Please repeat the records exactly from their first line, finishing at the line containing "# Storedat documentation" and including it.

EXTRACTED INFORMATION »

___

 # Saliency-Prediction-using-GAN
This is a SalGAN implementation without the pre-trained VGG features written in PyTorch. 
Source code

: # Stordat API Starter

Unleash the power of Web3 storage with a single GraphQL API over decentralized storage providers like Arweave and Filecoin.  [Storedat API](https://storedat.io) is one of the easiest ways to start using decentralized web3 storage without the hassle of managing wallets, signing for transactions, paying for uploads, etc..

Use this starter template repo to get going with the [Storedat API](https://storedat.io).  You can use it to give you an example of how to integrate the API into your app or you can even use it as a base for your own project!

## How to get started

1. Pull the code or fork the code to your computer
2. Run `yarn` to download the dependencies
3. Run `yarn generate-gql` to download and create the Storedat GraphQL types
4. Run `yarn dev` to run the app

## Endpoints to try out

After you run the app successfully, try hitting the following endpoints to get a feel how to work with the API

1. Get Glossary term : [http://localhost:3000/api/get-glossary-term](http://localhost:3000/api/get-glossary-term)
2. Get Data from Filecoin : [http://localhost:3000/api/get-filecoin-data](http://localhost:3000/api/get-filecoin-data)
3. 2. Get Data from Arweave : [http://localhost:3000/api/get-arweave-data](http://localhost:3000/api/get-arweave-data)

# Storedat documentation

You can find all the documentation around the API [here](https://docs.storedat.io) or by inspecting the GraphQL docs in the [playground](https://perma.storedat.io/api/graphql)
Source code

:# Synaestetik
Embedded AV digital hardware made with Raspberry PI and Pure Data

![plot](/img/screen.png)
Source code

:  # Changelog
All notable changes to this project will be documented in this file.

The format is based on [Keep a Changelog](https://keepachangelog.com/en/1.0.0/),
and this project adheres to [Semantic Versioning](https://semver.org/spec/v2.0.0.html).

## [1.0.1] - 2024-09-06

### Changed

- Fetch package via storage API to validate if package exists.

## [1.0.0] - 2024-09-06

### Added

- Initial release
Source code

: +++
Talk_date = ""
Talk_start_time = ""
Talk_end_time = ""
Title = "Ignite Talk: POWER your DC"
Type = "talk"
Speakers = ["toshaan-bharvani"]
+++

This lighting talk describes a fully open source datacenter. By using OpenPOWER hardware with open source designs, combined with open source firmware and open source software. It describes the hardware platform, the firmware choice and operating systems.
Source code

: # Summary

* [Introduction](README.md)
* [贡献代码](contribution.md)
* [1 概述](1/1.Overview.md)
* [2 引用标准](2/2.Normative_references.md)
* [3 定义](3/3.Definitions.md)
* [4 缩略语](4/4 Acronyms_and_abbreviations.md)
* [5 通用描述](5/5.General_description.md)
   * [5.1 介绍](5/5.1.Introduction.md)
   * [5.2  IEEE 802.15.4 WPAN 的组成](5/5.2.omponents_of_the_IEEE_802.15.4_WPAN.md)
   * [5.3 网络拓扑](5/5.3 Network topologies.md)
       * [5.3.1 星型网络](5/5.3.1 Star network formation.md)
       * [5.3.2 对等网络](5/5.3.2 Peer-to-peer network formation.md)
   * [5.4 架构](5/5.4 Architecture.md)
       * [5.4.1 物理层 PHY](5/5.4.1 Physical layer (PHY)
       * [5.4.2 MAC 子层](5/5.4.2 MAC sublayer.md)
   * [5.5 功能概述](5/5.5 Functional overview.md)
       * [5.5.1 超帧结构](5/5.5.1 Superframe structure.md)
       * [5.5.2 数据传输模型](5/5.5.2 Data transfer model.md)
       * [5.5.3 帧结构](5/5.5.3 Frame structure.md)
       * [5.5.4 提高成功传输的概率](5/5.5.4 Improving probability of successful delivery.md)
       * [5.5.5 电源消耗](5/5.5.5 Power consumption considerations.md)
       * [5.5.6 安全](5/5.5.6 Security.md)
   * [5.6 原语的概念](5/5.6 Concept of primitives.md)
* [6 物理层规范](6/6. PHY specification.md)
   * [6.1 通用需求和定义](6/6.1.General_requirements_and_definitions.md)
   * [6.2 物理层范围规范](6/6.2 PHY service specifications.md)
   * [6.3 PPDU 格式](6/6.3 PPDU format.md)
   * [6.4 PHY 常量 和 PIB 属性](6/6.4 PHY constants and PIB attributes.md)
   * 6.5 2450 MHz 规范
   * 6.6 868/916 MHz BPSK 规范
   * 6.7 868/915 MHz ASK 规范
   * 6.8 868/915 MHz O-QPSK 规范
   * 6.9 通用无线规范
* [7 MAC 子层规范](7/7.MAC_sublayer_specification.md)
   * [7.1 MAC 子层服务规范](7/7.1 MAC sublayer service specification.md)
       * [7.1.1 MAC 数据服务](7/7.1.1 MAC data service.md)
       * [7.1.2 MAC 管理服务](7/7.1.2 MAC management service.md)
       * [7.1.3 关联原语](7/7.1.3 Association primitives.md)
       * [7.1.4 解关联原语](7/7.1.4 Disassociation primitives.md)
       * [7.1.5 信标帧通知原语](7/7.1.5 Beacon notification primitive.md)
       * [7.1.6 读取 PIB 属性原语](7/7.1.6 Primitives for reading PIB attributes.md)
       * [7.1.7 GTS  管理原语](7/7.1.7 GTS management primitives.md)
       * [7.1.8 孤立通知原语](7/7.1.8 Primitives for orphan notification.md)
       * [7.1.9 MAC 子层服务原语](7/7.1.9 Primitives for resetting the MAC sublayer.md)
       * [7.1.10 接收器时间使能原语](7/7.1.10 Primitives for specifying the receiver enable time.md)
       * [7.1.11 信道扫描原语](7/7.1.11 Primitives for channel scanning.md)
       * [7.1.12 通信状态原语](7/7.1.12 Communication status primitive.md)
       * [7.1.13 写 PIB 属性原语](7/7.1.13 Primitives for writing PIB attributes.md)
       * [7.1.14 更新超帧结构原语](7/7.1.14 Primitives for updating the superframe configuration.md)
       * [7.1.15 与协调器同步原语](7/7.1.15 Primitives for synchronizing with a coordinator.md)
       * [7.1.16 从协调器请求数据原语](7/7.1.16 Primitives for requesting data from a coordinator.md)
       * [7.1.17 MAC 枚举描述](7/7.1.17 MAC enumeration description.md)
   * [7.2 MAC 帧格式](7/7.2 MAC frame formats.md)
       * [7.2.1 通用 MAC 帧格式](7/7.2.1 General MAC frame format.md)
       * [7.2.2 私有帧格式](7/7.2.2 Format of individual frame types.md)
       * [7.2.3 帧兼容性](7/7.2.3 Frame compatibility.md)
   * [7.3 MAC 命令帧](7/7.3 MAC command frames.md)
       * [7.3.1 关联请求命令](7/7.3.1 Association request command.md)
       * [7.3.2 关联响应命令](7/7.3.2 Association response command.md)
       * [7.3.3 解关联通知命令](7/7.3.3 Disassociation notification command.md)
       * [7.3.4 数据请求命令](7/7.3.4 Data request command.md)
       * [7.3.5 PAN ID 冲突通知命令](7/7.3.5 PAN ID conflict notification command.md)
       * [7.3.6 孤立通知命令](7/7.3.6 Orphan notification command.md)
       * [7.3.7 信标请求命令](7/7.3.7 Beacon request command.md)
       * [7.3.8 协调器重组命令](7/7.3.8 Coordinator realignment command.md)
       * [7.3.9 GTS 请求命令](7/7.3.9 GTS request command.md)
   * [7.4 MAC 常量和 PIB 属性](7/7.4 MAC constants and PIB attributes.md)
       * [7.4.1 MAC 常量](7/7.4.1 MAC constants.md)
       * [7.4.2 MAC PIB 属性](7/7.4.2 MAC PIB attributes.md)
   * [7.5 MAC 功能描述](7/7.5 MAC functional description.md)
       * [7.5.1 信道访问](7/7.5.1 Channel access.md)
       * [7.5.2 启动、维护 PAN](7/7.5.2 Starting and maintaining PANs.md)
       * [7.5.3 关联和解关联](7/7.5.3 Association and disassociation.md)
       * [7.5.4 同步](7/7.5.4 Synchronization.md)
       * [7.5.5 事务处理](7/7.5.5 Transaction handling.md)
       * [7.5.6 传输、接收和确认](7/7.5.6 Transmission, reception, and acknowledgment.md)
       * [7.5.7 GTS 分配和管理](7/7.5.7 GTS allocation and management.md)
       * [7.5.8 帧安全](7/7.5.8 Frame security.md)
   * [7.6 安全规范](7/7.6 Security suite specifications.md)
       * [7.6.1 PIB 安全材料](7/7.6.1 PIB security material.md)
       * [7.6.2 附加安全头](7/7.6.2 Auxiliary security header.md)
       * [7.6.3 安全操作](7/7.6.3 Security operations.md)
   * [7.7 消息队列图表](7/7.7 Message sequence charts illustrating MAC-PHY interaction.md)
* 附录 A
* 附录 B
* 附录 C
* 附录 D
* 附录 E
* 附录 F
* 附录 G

___

COMPLETED EXERCISE »
 # Saliency-Prediction-using-GAN
This is a SalGAN implementation without the pre-trained VGG features written in PyTorch. 
Source code

: # Stordat API Starter

Unleash the power of Web3 storage with a single GraphQL API over decentralized storage providers like Arweave and Filecoin.  [Storedat API](https://storedat.io) is one of the easiest ways to start using decentralized web3 storage without the hassle of managing wallets, signing for transactions, paying for uploads, etc..

Use this starter template repo to get going with the [Storedat API](https://storedat.io).  You can use it to give you an example of how to integrate the API into your app or you can even use it as a base for your own project!

## How to get started

1. Pull the code or fork the code to your computer
2. Run `yarn` to download the dependencies
3. Run `yarn generate-gql` to download and create the Storedat GraphQL types
4. Run `yarn dev` to run the app

## Endpoints to try out

After you run the app successfully, try hitting the following endpoints to get a feel how to work with the API

1. Get Glossary term : [http://localhost:3000/api/get-glossary-term](http://localhost:3000/api/get-glossary-term)
2. Get Data from Filecoin : [http://localhost:3000/api/get-filecoin-data](http://localhost:3000/api/get-filecoin-data)
3. 2. Get Data from Arweave : [http://localhost:3000/api/get-arweave-data](http://localhost:3000/api/get-arweave-data)

# Storedat documentation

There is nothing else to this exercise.